**TASK REQUIREMENTS**
Return each line of the listing that contains the string "webpack".

..........

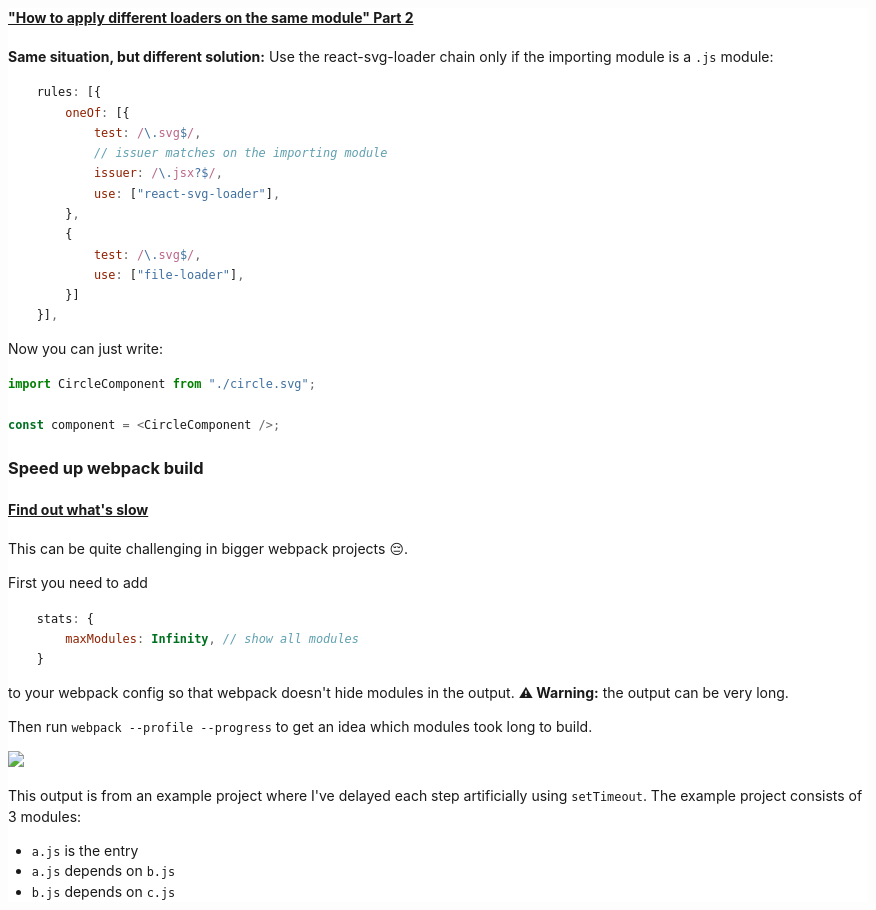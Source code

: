 #### ["How to apply different loaders on the same module" Part 2](examples/resource-query)

**Same situation, but different solution:** Use the react-svg-loader chain only if the importing module is a `.js` module:

```js
    rules: [{
        oneOf: [{
            test: /\.svg$/,
            // issuer matches on the importing module
            issuer: /\.jsx?$/,
            use: ["react-svg-loader"],
        },
        {
            test: /\.svg$/,
            use: ["file-loader"],
        }]
    }],
```

Now you can just write:

```js
import CircleComponent from "./circle.svg";

const component = <CircleComponent />;
```

### Speed up webpack build

#### [Find out what's slow](examples/profile)

This can be quite challenging in bigger webpack projects 😔.

First you need to add

```js
    stats: {
        maxModules: Infinity, // show all modules
    }
```

to your webpack config so that webpack doesn't hide modules in the output. **⚠️ Warning:** the output can be very long.

Then run `webpack --profile --progress` to get an idea which modules took long to build.

![](/assets/stdout-profile-1.jpg)

This output is from an example project where I've delayed each step artificially using `setTimeout`. The example project consists of 3 modules:

- `a.js` is the entry
- `a.js` depends on `b.js`
- `b.js` depends on `c.js`
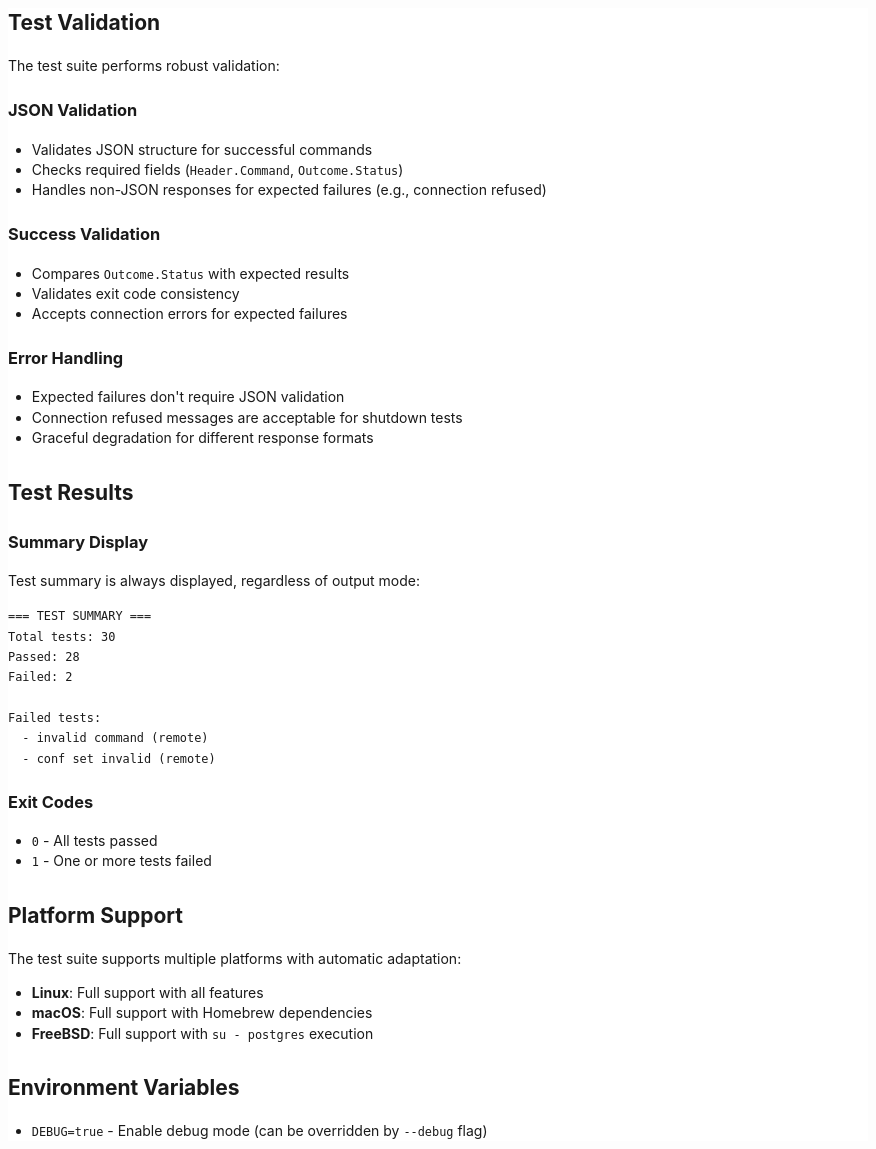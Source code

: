 ## Test Validation

The test suite performs robust validation:

### JSON Validation
- Validates JSON structure for successful commands
- Checks required fields (`Header.Command`, `Outcome.Status`)
- Handles non-JSON responses for expected failures (e.g., connection refused)

### Success Validation
- Compares `Outcome.Status` with expected results
- Validates exit code consistency
- Accepts connection errors for expected failures

### Error Handling
- Expected failures don't require JSON validation
- Connection refused messages are acceptable for shutdown tests
- Graceful degradation for different response formats

## Test Results

### Summary Display
Test summary is always displayed, regardless of output mode:

```
=== TEST SUMMARY ===
Total tests: 30
Passed: 28
Failed: 2

Failed tests:
  - invalid command (remote)
  - conf set invalid (remote)
```

### Exit Codes
- `0` - All tests passed
- `1` - One or more tests failed

## Platform Support

The test suite supports multiple platforms with automatic adaptation:
- **Linux**: Full support with all features
- **macOS**: Full support with Homebrew dependencies  
- **FreeBSD**: Full support with `su - postgres` execution

## Environment Variables

- `DEBUG=true` - Enable debug mode (can be overridden by `--debug` flag)
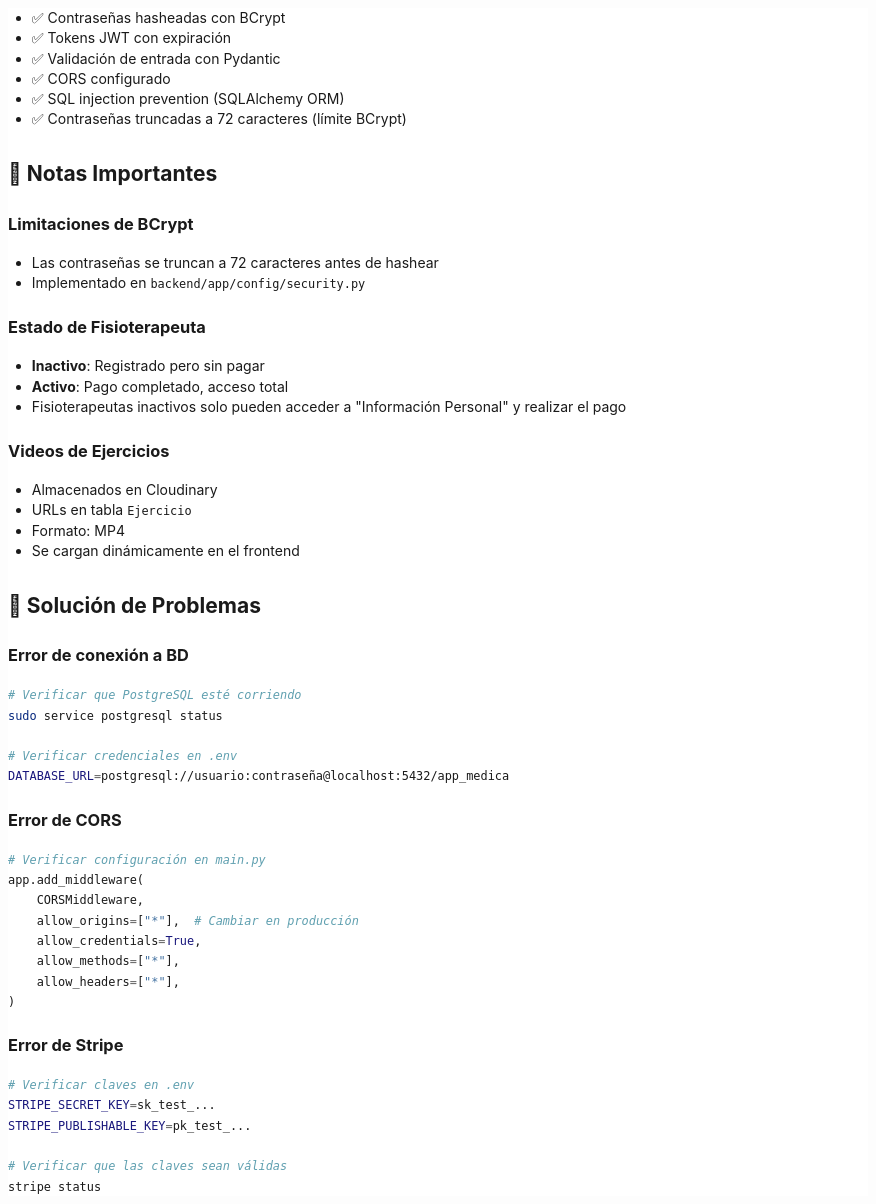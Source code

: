 - ✅ Contraseñas hasheadas con BCrypt
- ✅ Tokens JWT con expiración
- ✅ Validación de entrada con Pydantic
- ✅ CORS configurado
- ✅ SQL injection prevention (SQLAlchemy ORM)
- ✅ Contraseñas truncadas a 72 caracteres (límite BCrypt)

## 📝 Notas Importantes

### Limitaciones de BCrypt
- Las contraseñas se truncan a 72 caracteres antes de hashear
- Implementado en `backend/app/config/security.py`

### Estado de Fisioterapeuta
- **Inactivo**: Registrado pero sin pagar
- **Activo**: Pago completado, acceso total
- Fisioterapeutas inactivos solo pueden acceder a "Información Personal" y realizar el pago

### Videos de Ejercicios
- Almacenados en Cloudinary
- URLs en tabla `Ejercicio`
- Formato: MP4
- Se cargan dinámicamente en el frontend

## 🐛 Solución de Problemas

### Error de conexión a BD
```bash
# Verificar que PostgreSQL esté corriendo
sudo service postgresql status

# Verificar credenciales en .env
DATABASE_URL=postgresql://usuario:contraseña@localhost:5432/app_medica
```

### Error de CORS
```python
# Verificar configuración en main.py
app.add_middleware(
    CORSMiddleware,
    allow_origins=["*"],  # Cambiar en producción
    allow_credentials=True,
    allow_methods=["*"],
    allow_headers=["*"],
)
```

### Error de Stripe
```bash
# Verificar claves en .env
STRIPE_SECRET_KEY=sk_test_...
STRIPE_PUBLISHABLE_KEY=pk_test_...

# Verificar que las claves sean válidas
stripe status
```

..........

**RESULT FOR THIS EXERCISE**
### Speed up webpack build
This can be quite challenging in bigger webpack projects 😔.
to your webpack config so that webpack doesn't hide modules in the output. **⚠️ Warning:** the output can be very long.
Then run `webpack --profile --progress` to get an idea which modules took long to build.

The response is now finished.